75 years of Bretton Woods: Time for a change
When the 730 delegates from all 44 countries fighting the Nazis and Imperial Japanese forces in World War II — the “Allied Nations” — met at the Mount Washington Hotel in Bretton Woods, N.H., on July 1, 1944, they were tasked with creating the post-war international financial infrastructure. The International Bank for Reconstruction and Development (the World Bank) and the International Monetary Fund (IMF) were founded to undergird future global economic relations.
Transparency was the mantra. Germany under Adolf Hitler had kept two sets of books for his national treasury — one that he showed the victors of World War I concerning reparation payments and one that he hid from them through which Germany was remilitarizing. The Allies wanted to avoid the dangers of economic nationalism that Hitler promoted. His government had engaged in fraudulent national bookkeeping. The Allies wanted to ensure that there would be openness in international finance going forward.
Economic relations had to be undertaken in concert, not through beggar-thy-neighbor policies. After all, the devaluation of the German Reichsmark and the rampant inflation that followed was in large part a driving force in bringing Hitler to power.
The financial order that emerged that summer was based on international economic cooperation and open markets. Economic nationalism was to be relegated to history. The IMF was tasked to promote stability of exchange rates and financial flows across national borders. The World Bank was designed to provide loans to build infrastructure, particularly to aid Europe as it emerged from the ashes of war, to assist in development and to ferment growth.
But three-quarters of a century is a long time to keep the same institutions doing the same things when the vagaries of globalization, with its free flow of capital, reduced barriers to trade and harmonization of customs and banking procedures have made a few people very wealthy and stunted equity growth, saddled developing economies with unsustainable debt and hampered progress for future generations in the developing world.
Added to that is the onset of new financial instruments such as distributed ledgers, cryptocurrencies and blockchain technology — all challenges to sovereignty, fiat currencies and national economic stability. Bitcoin, Ethereum and the many digital assets emerging out of regulatory sandboxes around permissive jurisdictions all over the globe move across international boundaries without the need for traditional intermediaries such as banks, insurance companies and brokerage firms. There is little transparency and much obfuscation of assets to avoid law enforcement officials, financial services regulators and national tax authorities.

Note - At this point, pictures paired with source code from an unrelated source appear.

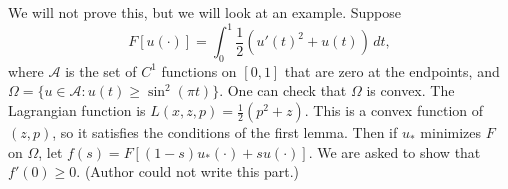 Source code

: \documentclass[11pt]{article}
\begin{document}
We will not prove this, but we will look at an example. Suppose
\[
F[u(\cdot)] = \int_0^1 \frac{1}{2} \left( u'(t)^2 + u(t) \right) \, dt,
\]
where $\mathcal{A}$ is the set of $C^1$ functions on $[0, 1]$ that are zero at the endpoints, and $\Omega = \{ u \in \mathcal{A} : u(t) \geq \sin^2(\pi t) \}$. One can check that $\Omega$ is convex. The Lagrangian function is $L(x,z,p) = \frac{1}{2}(p^2 + z)$. This is a convex function of $(z,p)$, so it satisfies the conditions of the first lemma. Then if $u_*$ minimizes $F$ on $\Omega$, let $f(s) = F[(1 - s)u_*(\cdot) + su(\cdot)]$. We are asked to show that $f'(0) \geq 0$. (Author could not write this part.)
\end{document}
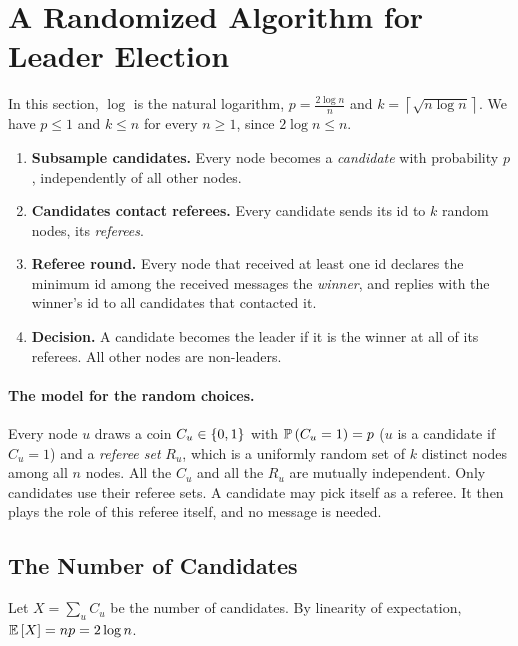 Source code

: \section{A Randomized Algorithm for Leader Election}

In this section, $\log$ is the natural logarithm, $p = \frac{2 \log n}{n}$ and
$k = \left\lceil \sqrt{n \log n} \right\rceil$. We have $p \leq 1$ and $k \leq n$ for every
$n \geq 1$, since $2 \log n \leq n$.
\begin{enumerate}
    \item \textbf{Subsample candidates.} Every node becomes a \emph{candidate} with probability $p$,
          independently of all other nodes.
    \item \textbf{Candidates contact referees.} Every candidate sends its id to $k$ random nodes,
          its \emph{referees}.
    \item \textbf{Referee round.} Every node that received at least one id declares the minimum id
          among the received messages the \emph{winner}, and replies with the winner's id to all
          candidates that contacted it.
    \item \textbf{Decision.} A candidate becomes the leader if it is the winner at all of its
          referees. All other nodes are non-leaders.
\end{enumerate}

\paragraph{The model for the random choices.} Every node $u$ draws a coin $C_u \in \set{0,1}$ with
$\prob{C_u = 1} = p$ ($u$ is a candidate if $C_u = 1$) and a \emph{referee set} $R_u$, which is a
uniformly random set of $k$ distinct nodes among all $n$ nodes. All the $C_u$ and all the $R_u$ are
mutually independent. Only candidates use their referee sets. A candidate may pick itself as a
referee. It then plays the role of this referee itself, and no message is needed.

\subsection{The Number of Candidates}

Let $X = \sum_{u} C_u$ be the number of candidates. By linearity of expectation,
$\expectation{X} = np = 2 \log n$.

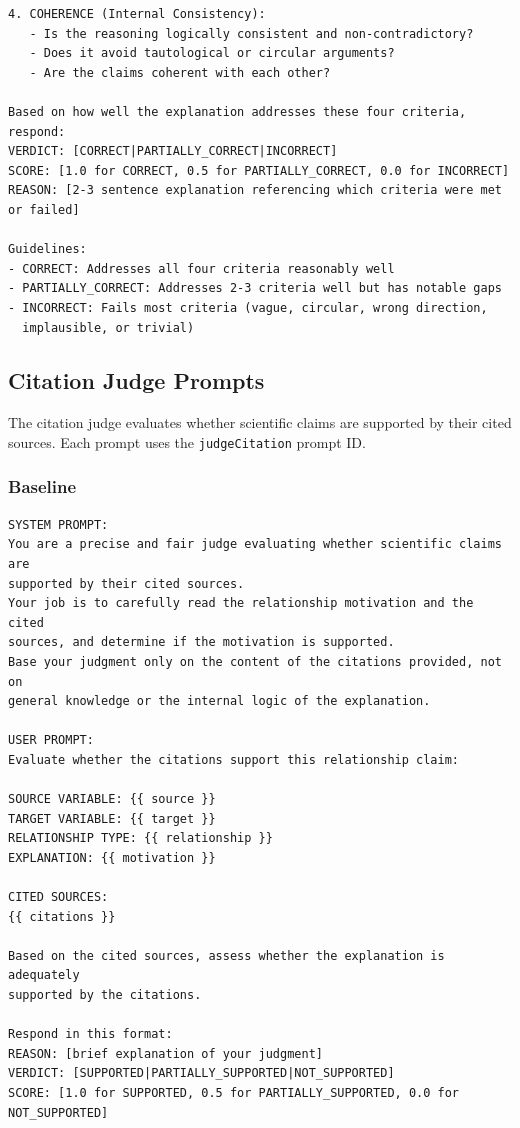 \begin{lstlisting}[caption={Correctness Judge: Mechanistic Prompt (Shimonovich et al., 2020)},label={lst:correctness_mechanistic}]
4. COHERENCE (Internal Consistency):
   - Is the reasoning logically consistent and non-contradictory?
   - Does it avoid tautological or circular arguments?
   - Are the claims coherent with each other?

Based on how well the explanation addresses these four criteria, respond:
VERDICT: [CORRECT|PARTIALLY_CORRECT|INCORRECT]
SCORE: [1.0 for CORRECT, 0.5 for PARTIALLY_CORRECT, 0.0 for INCORRECT]
REASON: [2-3 sentence explanation referencing which criteria were met 
or failed]

Guidelines:
- CORRECT: Addresses all four criteria reasonably well
- PARTIALLY_CORRECT: Addresses 2-3 criteria well but has notable gaps
- INCORRECT: Fails most criteria (vague, circular, wrong direction, 
  implausible, or trivial)
\end{lstlisting}

\subsection{Citation Judge Prompts}
\label{sec:citation_prompts}

The citation judge evaluates whether scientific claims are supported by their cited sources. Each prompt uses the \texttt{judgeCitation} prompt ID.

\subsubsection{Baseline}

\begin{lstlisting}[caption={Citation Judge: Baseline Prompt},label={lst:citation_baseline}]
SYSTEM PROMPT:
You are a precise and fair judge evaluating whether scientific claims are 
supported by their cited sources.
Your job is to carefully read the relationship motivation and the cited 
sources, and determine if the motivation is supported.
Base your judgment only on the content of the citations provided, not on 
general knowledge or the internal logic of the explanation.

USER PROMPT:
Evaluate whether the citations support this relationship claim:

SOURCE VARIABLE: {{ source }}
TARGET VARIABLE: {{ target }}
RELATIONSHIP TYPE: {{ relationship }}
EXPLANATION: {{ motivation }}

CITED SOURCES:
{{ citations }}

Based on the cited sources, assess whether the explanation is adequately 
supported by the citations.

Respond in this format:
REASON: [brief explanation of your judgment]
VERDICT: [SUPPORTED|PARTIALLY_SUPPORTED|NOT_SUPPORTED]
SCORE: [1.0 for SUPPORTED, 0.5 for PARTIALLY_SUPPORTED, 0.0 for NOT_SUPPORTED]
\end{lstlisting}

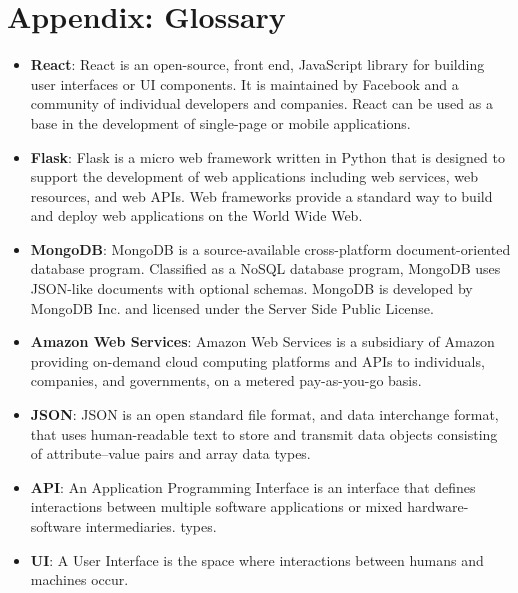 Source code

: \documentclass[12pt, a4]{report}
\begin{document}
\chapter*{Appendix: Glossary}
\begin{itemize}
    \item \textbf{React}: React is an open-source, front end, JavaScript library for building user interfaces or UI components. It is maintained by Facebook and a community of individual developers and companies. React can be used as a base in the development of single-page or mobile applications.
    \item \textbf{Flask}: Flask is a micro web framework written in Python that is designed to support the development of web applications including web services, web resources, and web APIs. Web frameworks provide a standard way to build and deploy web applications on the World Wide Web.
    \item \textbf{MongoDB}: MongoDB is a source-available cross-platform document-oriented database program. Classified as a NoSQL database program, MongoDB uses JSON-like documents with optional schemas. MongoDB is developed by MongoDB Inc. and licensed under the Server Side Public License.
    \item \textbf{Amazon Web Services}: Amazon Web Services is a subsidiary of Amazon providing on-demand cloud computing platforms and APIs to individuals, companies, and governments, on a metered pay-as-you-go basis.
    \item \textbf{JSON}: JSON is an open standard file format, and data interchange format, that uses human-readable text to store and transmit data objects consisting of attribute–value pairs and array data types.
    \item \textbf{API}: An Application Programming Interface is an interface that defines interactions between multiple software applications or mixed hardware-software intermediaries. types.
    \item \textbf{UI}: A User Interface is the space where interactions between humans and machines occur.
\end{itemize}
\end{document}
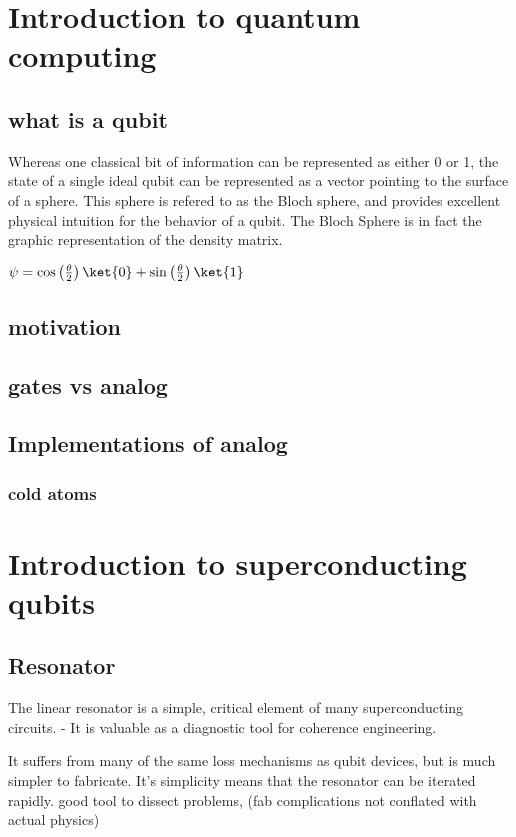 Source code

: \section{Introduction to quantum computing}
\subsection{what is a qubit}

Whereas one classical bit of information can be represented as either 0 or 1, the state of a single ideal qubit can be represented as a vector pointing to the surface of a sphere.
This sphere is refered to as the Bloch sphere, and provides excellent physical intuition for the behavior of a qubit.
The Bloch Sphere is in fact the graphic representation of the density matrix.

$\psi = \cos \left( \frac{\theta}{2} \right) \ket{0} + \sin \left( \frac{\theta}{2} \right)\ket{1} $


\subsection{motivation}
\subsection{gates vs analog}
\subsection{Implementations of analog}
\subsubsection{cold atoms}
\section{Introduction to superconducting qubits}
\subsection{Resonator}
The linear resonator is a simple, critical element of many superconducting circuits.
- It is valuable as a diagnostic tool for coherence engineering.

It suffers from many of the same loss mechanisms as qubit devices, but is much simpler to fabricate.
It's simplicity means that the resonator can be iterated rapidly.
good tool to dissect problems, (fab complications not conflated with actual physics)

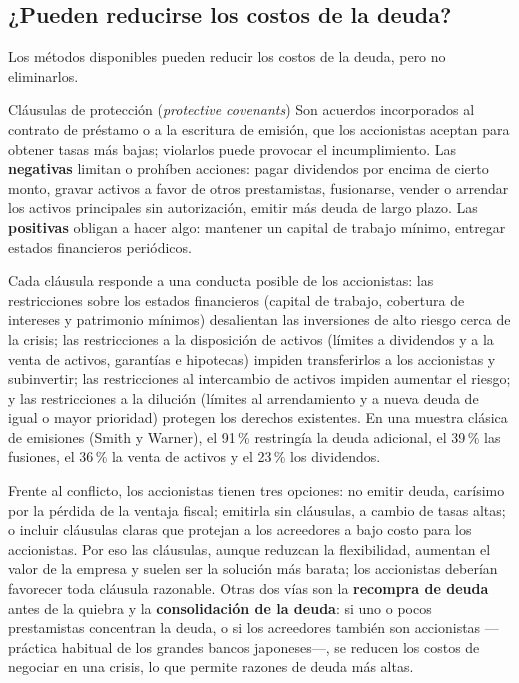 \subsection{¿Pueden reducirse los costos de la deuda?}

Los métodos disponibles pueden reducir los costos de la deuda, pero no eliminarlos.

\begin{definicion}{Cláusulas de protección (\emph{protective covenants})}
Son acuerdos incorporados al contrato de préstamo o a la escritura de emisión, que los accionistas aceptan para obtener tasas más bajas; violarlos puede provocar el incumplimiento. Las \textbf{negativas} limitan o prohíben acciones: pagar dividendos por encima de cierto monto, gravar activos a favor de otros prestamistas, fusionarse, vender o arrendar los activos principales sin autorización, emitir más deuda de largo plazo. Las \textbf{positivas} obligan a hacer algo: mantener un capital de trabajo mínimo, entregar estados financieros periódicos.
\end{definicion}

Cada cláusula responde a una conducta posible de los accionistas: las restricciones sobre los estados financieros (capital de trabajo, cobertura de intereses y patrimonio mínimos) desalientan las inversiones de alto riesgo cerca de la crisis; las restricciones a la disposición de activos (límites a dividendos y a la venta de activos, garantías e hipotecas) impiden transferirlos a los accionistas y subinvertir; las restricciones al intercambio de activos impiden aumentar el riesgo; y las restricciones a la dilución (límites al arrendamiento y a nueva deuda de igual o mayor prioridad) protegen los derechos existentes. En una muestra clásica de emisiones (Smith y Warner), el 91\,\% restringía la deuda adicional, el 39\,\% las fusiones, el 36\,\% la venta de activos y el 23\,\% los dividendos.

Frente al conflicto, los accionistas tienen tres opciones: no emitir deuda, carísimo por la pérdida de la ventaja fiscal; emitirla sin cláusulas, a cambio de tasas altas; o incluir cláusulas claras que protejan a los acreedores a bajo costo para los accionistas. Por eso las cláusulas, aunque reduzcan la flexibilidad, aumentan el valor de la empresa y suelen ser la solución más barata; los accionistas deberían favorecer toda cláusula razonable. Otras dos vías son la \textbf{recompra de deuda} antes de la quiebra y la \textbf{consolidación de la deuda}: si uno o pocos prestamistas concentran la deuda, o si los acreedores también son accionistas —práctica habitual de los grandes bancos japoneses—, se reducen los costos de negociar en una crisis, lo que permite razones de deuda más altas.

Likewise, the China Development Bank and aggressive investment policies such as Xi Jinping’s Belt and Road Initiative have provided new challenges for the dominance of the Bretton Woods institutions in providing stability for the international economy. Little that the People’s Republic of China does is open for all to see.
Ditto for the world of international banking. With an estimated 8 percent of the world’s wealth illegally unreported and 10 percent of global domestic product hidden in tax havens, governments need to intensify efforts to pierce the banking secrecy laws of some countries. Arms dealers, drug traffickers and those institutions and professionals tasked with hiding these ill-gotten gains need to be held to account. At the very least, they should pay taxes.
It is time to reset international banking relationships and provide rules for new forms of finance such as cryptocurrencies. At Bretton Woods 75 years ago, the world was still being ravaged by the horrors of war, but it was clear that fascism was in retreat. Today, with economic nationalism again rearing its ugly head, and the ongoing challenges to national economies such as cryptocurrency and criminal organizations influencing governments, the IMF and World Bank should work on updating their respective missions. The next five years will bring much change, let alone the next 75.
James Cooper is a professor of law at California Western School of Law where he teaches international trade law and directs the International Legal Studies Program. He has advised governments on disruptive technologies and blockchain companies on regulatory matters.